Data supplied:
________
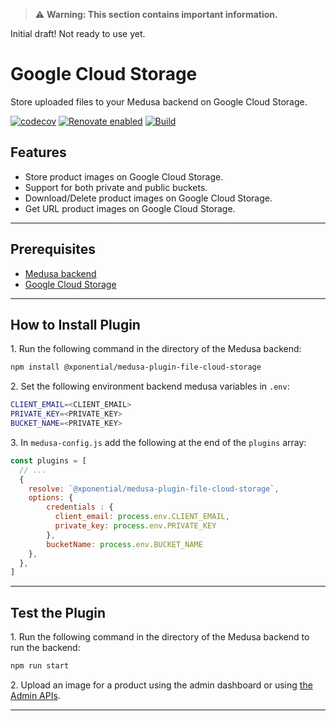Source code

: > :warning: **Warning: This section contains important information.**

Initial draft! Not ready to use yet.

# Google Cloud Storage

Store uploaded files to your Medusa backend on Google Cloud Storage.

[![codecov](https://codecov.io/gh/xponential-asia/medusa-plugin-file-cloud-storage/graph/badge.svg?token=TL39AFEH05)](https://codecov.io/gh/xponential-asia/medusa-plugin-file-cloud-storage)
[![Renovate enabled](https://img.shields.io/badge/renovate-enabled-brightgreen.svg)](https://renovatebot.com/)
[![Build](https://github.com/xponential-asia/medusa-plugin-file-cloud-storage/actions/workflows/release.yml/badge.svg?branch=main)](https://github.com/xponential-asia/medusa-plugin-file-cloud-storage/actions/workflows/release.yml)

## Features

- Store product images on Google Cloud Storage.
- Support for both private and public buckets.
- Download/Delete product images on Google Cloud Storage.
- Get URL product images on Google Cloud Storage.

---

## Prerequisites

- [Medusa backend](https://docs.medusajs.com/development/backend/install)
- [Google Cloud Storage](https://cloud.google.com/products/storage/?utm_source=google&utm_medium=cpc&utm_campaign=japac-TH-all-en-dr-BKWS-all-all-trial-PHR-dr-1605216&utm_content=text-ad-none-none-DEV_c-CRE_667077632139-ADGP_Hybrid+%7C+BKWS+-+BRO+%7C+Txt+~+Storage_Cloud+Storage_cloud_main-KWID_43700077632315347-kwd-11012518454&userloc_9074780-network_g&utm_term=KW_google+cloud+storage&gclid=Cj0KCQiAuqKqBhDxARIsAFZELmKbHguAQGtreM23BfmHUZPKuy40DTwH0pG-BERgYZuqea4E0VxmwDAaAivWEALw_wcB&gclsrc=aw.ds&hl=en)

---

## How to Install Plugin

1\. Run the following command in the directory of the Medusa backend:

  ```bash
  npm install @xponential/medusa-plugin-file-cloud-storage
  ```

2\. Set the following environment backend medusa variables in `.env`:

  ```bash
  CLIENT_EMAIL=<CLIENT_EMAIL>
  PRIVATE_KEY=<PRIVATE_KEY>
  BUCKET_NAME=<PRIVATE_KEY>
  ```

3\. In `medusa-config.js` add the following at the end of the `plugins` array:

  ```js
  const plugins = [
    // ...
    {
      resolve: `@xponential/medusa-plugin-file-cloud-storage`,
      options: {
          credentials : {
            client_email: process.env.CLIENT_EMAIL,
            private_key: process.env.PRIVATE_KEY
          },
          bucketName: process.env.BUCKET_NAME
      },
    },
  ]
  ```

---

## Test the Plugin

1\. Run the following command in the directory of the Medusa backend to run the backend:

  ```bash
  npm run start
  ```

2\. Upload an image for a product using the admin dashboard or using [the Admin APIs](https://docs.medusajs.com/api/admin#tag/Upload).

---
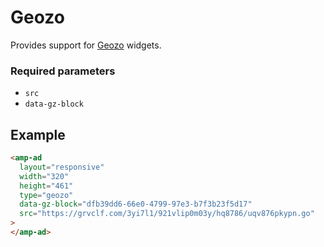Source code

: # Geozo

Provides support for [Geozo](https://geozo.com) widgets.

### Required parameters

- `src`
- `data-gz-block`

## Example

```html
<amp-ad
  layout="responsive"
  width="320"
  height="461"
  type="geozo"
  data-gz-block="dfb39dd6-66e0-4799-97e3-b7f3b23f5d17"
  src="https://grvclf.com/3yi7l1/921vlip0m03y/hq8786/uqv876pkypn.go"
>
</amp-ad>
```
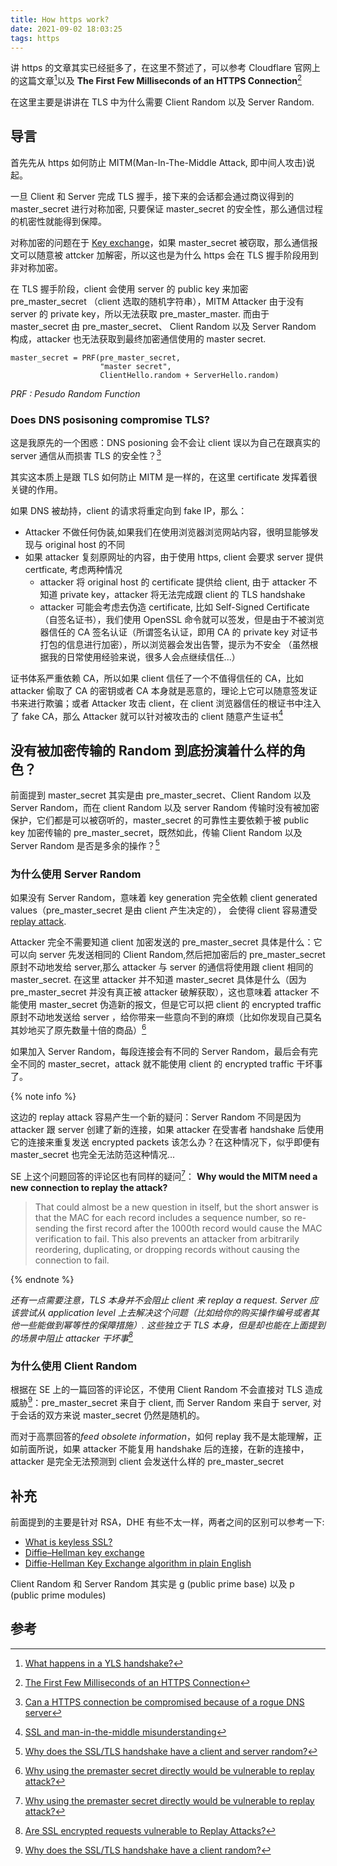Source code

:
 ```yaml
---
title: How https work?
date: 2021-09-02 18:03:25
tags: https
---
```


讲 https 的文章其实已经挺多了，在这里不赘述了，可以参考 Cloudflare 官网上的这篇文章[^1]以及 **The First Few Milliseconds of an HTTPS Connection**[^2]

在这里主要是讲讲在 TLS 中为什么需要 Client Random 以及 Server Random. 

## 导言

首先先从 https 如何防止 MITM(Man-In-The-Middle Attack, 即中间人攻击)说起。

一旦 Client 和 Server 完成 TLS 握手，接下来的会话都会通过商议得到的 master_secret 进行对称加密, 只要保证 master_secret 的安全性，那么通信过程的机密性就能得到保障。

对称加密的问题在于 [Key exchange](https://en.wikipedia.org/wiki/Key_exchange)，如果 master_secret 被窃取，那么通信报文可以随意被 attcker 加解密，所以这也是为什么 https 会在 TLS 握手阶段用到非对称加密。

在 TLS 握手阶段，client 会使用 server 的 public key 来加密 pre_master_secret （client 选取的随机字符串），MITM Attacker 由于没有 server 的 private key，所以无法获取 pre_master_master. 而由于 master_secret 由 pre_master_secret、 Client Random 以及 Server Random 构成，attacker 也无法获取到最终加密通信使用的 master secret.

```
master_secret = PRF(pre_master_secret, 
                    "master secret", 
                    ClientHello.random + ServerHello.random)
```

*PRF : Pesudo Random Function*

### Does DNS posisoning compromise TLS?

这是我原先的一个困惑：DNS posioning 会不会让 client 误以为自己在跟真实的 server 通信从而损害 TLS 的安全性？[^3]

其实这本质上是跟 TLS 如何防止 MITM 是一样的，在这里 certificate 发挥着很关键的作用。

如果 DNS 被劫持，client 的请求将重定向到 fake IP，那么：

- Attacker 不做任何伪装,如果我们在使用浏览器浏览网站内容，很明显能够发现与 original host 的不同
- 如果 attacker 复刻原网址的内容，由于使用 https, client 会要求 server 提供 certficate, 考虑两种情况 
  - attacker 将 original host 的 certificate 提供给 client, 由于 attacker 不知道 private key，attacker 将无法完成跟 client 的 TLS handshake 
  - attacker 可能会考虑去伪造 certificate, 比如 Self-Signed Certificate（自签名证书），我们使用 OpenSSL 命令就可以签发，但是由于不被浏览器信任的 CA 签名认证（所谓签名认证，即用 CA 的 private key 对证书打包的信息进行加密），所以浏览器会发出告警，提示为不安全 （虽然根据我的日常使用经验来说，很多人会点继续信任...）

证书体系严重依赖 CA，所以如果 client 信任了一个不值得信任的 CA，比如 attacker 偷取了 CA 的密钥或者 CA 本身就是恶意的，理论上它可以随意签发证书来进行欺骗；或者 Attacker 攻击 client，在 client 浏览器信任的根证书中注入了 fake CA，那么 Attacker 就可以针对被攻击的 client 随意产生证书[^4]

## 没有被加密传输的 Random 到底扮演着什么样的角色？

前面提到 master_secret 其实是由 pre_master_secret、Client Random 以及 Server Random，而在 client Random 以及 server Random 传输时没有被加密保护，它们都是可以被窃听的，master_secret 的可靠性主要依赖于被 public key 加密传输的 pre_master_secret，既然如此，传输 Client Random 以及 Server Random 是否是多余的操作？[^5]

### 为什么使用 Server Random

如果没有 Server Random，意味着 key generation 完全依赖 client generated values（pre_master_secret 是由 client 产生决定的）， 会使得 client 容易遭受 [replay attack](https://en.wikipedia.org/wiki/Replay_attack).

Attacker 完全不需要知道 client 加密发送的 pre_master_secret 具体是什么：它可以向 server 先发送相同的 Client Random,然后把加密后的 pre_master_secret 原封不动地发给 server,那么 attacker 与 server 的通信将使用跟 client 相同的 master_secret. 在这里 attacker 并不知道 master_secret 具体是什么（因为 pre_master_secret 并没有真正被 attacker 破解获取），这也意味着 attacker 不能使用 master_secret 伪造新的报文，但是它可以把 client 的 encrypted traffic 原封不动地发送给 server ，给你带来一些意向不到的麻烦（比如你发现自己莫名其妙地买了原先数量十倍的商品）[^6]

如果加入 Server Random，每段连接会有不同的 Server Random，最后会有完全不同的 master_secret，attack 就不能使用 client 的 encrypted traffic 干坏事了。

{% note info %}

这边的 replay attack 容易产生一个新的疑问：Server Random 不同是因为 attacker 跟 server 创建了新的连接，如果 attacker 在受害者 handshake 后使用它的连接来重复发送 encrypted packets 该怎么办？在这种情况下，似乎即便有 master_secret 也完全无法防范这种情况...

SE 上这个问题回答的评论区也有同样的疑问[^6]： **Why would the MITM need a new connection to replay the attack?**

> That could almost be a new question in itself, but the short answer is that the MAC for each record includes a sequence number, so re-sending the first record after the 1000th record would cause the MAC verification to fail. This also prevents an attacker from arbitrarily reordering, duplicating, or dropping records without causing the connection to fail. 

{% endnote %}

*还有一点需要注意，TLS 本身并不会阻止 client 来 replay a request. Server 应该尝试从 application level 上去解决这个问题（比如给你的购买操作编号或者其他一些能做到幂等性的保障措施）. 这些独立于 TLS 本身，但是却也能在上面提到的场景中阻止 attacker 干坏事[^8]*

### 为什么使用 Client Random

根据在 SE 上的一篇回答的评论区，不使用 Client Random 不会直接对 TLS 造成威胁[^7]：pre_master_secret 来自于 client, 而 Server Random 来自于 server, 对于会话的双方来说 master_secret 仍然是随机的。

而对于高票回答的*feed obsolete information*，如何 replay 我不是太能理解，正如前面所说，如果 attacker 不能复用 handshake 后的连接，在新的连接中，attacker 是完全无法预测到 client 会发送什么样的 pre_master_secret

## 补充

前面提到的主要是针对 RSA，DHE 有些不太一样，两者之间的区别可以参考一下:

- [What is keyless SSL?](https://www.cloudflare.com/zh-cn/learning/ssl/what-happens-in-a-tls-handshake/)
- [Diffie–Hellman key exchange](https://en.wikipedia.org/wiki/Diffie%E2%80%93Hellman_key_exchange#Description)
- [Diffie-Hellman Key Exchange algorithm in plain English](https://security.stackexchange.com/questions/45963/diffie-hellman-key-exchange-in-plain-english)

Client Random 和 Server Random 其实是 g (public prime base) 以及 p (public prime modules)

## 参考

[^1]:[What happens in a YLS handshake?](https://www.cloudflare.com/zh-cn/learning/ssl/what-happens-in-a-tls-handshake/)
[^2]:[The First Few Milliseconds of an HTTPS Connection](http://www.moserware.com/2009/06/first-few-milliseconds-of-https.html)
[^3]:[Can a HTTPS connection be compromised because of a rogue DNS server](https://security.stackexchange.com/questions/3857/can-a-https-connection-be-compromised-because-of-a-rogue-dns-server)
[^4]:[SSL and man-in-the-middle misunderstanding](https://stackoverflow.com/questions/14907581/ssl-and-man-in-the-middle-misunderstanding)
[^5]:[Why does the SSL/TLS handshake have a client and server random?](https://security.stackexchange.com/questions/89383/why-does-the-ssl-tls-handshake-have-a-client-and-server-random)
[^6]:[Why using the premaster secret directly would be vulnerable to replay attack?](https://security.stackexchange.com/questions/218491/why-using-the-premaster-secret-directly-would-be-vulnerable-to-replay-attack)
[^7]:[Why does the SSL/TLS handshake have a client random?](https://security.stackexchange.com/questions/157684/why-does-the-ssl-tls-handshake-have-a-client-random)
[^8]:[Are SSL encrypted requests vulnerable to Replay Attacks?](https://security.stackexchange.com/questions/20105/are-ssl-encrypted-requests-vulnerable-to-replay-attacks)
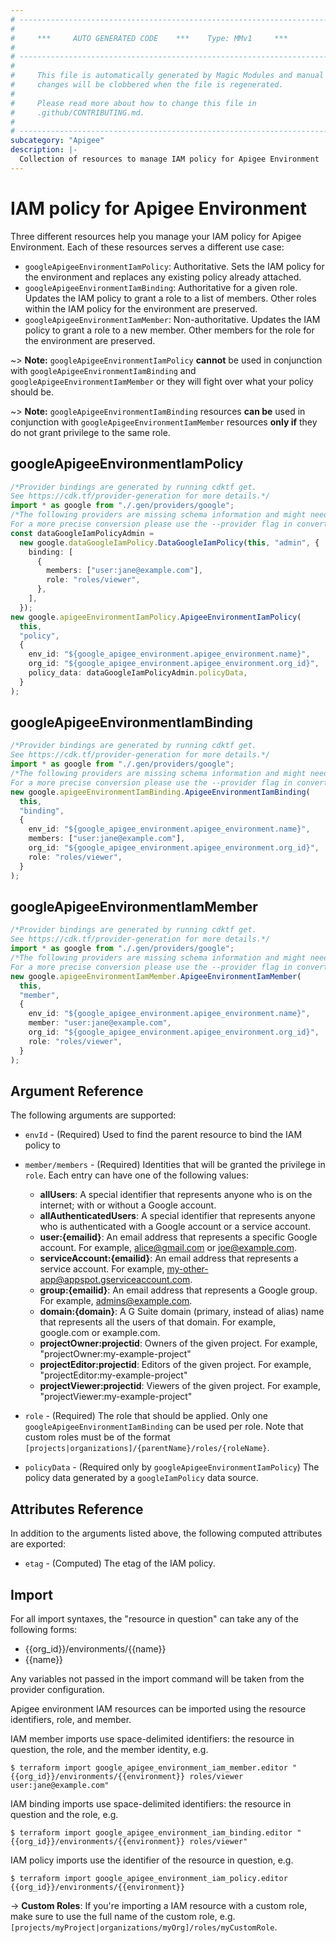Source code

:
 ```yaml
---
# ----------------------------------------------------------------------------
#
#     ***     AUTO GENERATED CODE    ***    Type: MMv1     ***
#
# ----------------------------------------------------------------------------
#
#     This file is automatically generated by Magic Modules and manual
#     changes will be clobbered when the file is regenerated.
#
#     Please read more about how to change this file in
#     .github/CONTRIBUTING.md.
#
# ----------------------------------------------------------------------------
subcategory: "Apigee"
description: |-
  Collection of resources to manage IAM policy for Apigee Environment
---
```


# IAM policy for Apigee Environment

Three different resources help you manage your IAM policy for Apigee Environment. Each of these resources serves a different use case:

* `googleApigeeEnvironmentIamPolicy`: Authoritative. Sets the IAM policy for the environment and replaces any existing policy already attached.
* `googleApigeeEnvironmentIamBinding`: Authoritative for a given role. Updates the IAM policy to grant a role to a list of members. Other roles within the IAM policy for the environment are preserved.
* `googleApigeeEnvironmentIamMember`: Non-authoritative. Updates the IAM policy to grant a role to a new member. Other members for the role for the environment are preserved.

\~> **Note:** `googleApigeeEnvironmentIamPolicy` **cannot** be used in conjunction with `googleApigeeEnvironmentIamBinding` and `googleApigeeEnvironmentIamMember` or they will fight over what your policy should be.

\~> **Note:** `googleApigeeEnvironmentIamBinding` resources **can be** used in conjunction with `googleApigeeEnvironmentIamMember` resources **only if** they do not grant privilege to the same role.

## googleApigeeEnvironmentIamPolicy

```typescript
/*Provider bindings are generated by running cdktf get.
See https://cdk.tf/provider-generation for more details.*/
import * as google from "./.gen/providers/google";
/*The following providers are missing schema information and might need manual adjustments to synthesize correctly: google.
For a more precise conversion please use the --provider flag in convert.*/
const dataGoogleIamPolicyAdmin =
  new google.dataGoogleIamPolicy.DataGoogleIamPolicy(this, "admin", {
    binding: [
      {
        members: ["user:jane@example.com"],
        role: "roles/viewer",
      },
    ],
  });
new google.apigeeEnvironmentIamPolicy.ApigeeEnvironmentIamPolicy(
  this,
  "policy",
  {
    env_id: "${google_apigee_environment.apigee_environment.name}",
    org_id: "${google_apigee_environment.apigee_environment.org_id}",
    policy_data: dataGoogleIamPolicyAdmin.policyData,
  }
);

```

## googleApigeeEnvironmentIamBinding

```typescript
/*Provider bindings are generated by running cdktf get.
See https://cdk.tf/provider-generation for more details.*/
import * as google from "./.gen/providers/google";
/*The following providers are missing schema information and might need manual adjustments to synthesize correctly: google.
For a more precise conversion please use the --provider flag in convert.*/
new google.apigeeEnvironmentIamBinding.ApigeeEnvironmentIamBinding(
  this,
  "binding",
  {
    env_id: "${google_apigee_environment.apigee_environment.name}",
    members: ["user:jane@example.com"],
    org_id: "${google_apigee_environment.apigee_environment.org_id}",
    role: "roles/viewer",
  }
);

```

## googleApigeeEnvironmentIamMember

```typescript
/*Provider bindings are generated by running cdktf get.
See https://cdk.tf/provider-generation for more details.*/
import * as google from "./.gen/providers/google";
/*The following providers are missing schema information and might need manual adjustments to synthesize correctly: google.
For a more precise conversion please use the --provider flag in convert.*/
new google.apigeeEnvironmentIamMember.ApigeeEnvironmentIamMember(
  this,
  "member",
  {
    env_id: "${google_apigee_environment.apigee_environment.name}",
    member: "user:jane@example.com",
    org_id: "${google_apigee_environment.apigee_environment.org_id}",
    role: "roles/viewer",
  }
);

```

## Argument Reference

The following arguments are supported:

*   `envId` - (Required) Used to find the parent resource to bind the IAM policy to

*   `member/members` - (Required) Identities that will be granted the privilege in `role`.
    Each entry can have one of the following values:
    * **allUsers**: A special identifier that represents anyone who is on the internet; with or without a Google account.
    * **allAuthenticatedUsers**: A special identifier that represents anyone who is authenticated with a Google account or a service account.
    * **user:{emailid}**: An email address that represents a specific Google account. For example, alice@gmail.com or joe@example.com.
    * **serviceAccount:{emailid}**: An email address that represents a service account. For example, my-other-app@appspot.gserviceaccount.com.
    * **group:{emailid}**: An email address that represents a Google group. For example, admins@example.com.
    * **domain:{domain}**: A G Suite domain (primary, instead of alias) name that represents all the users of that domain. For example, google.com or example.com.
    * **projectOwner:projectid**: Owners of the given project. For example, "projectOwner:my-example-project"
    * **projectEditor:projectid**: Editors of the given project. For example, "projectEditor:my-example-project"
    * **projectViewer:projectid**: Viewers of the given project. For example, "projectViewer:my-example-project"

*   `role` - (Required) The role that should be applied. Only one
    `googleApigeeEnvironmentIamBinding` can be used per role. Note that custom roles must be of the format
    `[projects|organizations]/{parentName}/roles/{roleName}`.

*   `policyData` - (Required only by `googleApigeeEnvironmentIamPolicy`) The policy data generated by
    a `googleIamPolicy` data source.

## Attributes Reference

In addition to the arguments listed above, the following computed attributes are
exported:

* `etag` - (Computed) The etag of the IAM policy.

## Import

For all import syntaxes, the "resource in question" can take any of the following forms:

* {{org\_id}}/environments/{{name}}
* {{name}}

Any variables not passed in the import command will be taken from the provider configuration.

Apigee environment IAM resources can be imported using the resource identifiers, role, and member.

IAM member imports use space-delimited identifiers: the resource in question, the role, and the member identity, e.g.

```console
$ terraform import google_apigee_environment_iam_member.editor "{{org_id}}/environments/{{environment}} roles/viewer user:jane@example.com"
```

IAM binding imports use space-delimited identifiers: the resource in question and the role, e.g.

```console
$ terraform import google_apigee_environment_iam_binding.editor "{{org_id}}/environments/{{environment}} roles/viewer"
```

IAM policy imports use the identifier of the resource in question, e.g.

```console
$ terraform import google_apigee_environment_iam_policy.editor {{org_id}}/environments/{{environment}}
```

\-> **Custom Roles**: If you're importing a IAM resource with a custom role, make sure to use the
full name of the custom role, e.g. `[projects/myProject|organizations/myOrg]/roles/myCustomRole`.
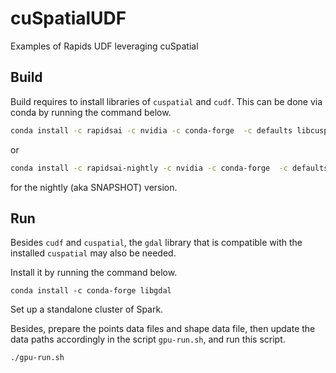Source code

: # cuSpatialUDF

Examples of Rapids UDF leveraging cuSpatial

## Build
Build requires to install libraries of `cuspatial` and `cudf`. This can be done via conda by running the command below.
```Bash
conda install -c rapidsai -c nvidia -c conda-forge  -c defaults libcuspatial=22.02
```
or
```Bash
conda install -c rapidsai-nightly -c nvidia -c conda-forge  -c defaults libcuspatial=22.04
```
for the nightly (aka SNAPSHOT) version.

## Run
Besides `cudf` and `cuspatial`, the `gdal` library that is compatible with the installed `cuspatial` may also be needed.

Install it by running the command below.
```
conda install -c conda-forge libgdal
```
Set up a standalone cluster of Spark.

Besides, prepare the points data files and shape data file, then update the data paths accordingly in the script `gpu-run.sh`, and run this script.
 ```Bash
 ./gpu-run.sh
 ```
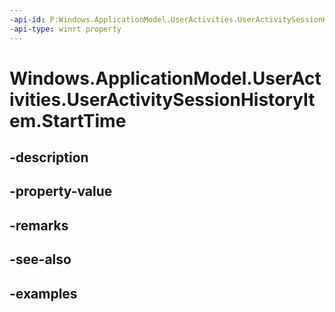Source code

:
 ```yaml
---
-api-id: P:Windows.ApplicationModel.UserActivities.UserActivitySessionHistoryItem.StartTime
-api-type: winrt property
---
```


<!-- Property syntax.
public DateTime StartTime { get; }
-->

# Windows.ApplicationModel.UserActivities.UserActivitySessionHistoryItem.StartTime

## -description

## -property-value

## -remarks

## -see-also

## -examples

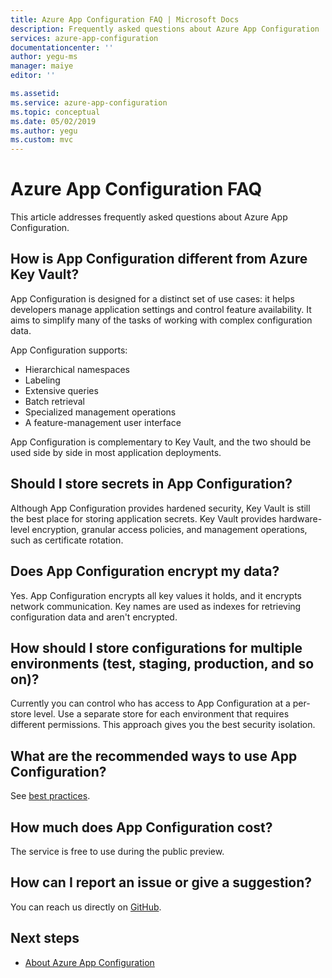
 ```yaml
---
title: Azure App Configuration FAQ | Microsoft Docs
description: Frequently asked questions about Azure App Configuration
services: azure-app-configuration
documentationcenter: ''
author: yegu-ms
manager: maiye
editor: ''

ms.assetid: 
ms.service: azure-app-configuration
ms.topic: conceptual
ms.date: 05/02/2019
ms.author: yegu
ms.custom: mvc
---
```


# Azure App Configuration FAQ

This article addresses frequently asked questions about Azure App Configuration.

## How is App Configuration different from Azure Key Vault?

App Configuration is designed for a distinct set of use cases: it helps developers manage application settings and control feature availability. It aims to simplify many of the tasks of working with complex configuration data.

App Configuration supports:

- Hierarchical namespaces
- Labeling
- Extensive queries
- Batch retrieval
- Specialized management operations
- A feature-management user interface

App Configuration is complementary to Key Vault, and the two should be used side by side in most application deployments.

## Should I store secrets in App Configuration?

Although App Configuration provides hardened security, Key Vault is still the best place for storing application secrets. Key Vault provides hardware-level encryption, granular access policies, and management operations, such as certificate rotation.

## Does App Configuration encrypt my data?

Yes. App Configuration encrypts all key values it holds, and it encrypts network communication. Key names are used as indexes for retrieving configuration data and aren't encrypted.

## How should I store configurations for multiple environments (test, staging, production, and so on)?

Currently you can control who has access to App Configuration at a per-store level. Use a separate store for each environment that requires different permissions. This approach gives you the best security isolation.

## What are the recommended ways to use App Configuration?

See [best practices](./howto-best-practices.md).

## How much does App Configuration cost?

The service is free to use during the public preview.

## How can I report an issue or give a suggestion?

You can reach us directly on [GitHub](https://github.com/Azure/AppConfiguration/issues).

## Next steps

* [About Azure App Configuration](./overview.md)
________
About this task: Once you reach the line that holds "## How much does App Configuration cost?", print it and every line after it through the end of the records, word for word.

Written answer:
## How much does App Configuration cost?

The service is free to use during the public preview.

## How can I report an issue or give a suggestion?

You can reach us directly on [GitHub](https://github.com/Azure/AppConfiguration/issues).

## Next steps

* [About Azure App Configuration](./overview.md)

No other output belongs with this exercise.